- WHAT TO DO
Please reproduce the final stretch of the listing below: the line that contains "beiden Zustände der" and all lines after it, verbatim, with nothing else.

- SUPPLIED RECORDS
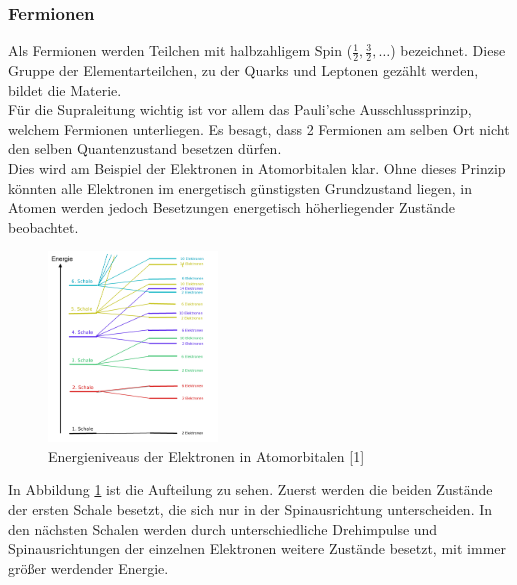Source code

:         \subsubsection{Fermionen}
Als Fermionen werden Teilchen mit halbzahligem Spin ($\frac{1}{2}, \frac{3}{2},
\dots$) bezeichnet. Diese Gruppe der Elementarteilchen, zu der Quarks und 
Leptonen gezählt werden, bildet die Materie.
\vspace{3pt}\\
Für die Supraleitung wichtig ist vor allem das Pauli'sche Ausschlussprinzip, 
welchem Fermionen unterliegen. Es besagt, dass 2 Fermionen am selben Ort nicht
den selben Quantenzustand besetzen dürfen.\\
Dies wird am Beispiel der Elektronen in Atomorbitalen klar. Ohne dieses Prinzip
könnten alle Elektronen im energetisch günstigsten Grundzustand liegen, in Atomen
werden jedoch Besetzungen energetisch höherliegender Zustände beobachtet.
\begin{figure}[h]
    \centering
    \includegraphics[width=0.4\textwidth]{Abb/energieniveaus-elektronen.jpg}
    \caption{Energieniveaus der Elektronen in Atomorbitalen [1]}
    \label{Abb:energieschema}
\end{figure}
In Abbildung \ref{Abb:energieschema} ist die Aufteilung zu sehen. Zuerst werden die
beiden Zustände der ersten Schale besetzt, die sich nur in der Spinausrichtung 
unterscheiden. In den nächsten Schalen werden durch unterschiedliche Drehimpulse 
und Spinausrichtungen der einzelnen Elektronen weitere Zustände besetzt, mit immer
größer werdender Energie.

- SOLUTION TO THE PROBLEM
beiden Zustände der ersten Schale besetzt, die sich nur in der Spinausrichtung 
unterscheiden. In den nächsten Schalen werden durch unterschiedliche Drehimpulse 
und Spinausrichtungen der einzelnen Elektronen weitere Zustände besetzt, mit immer
größer werdender Energie.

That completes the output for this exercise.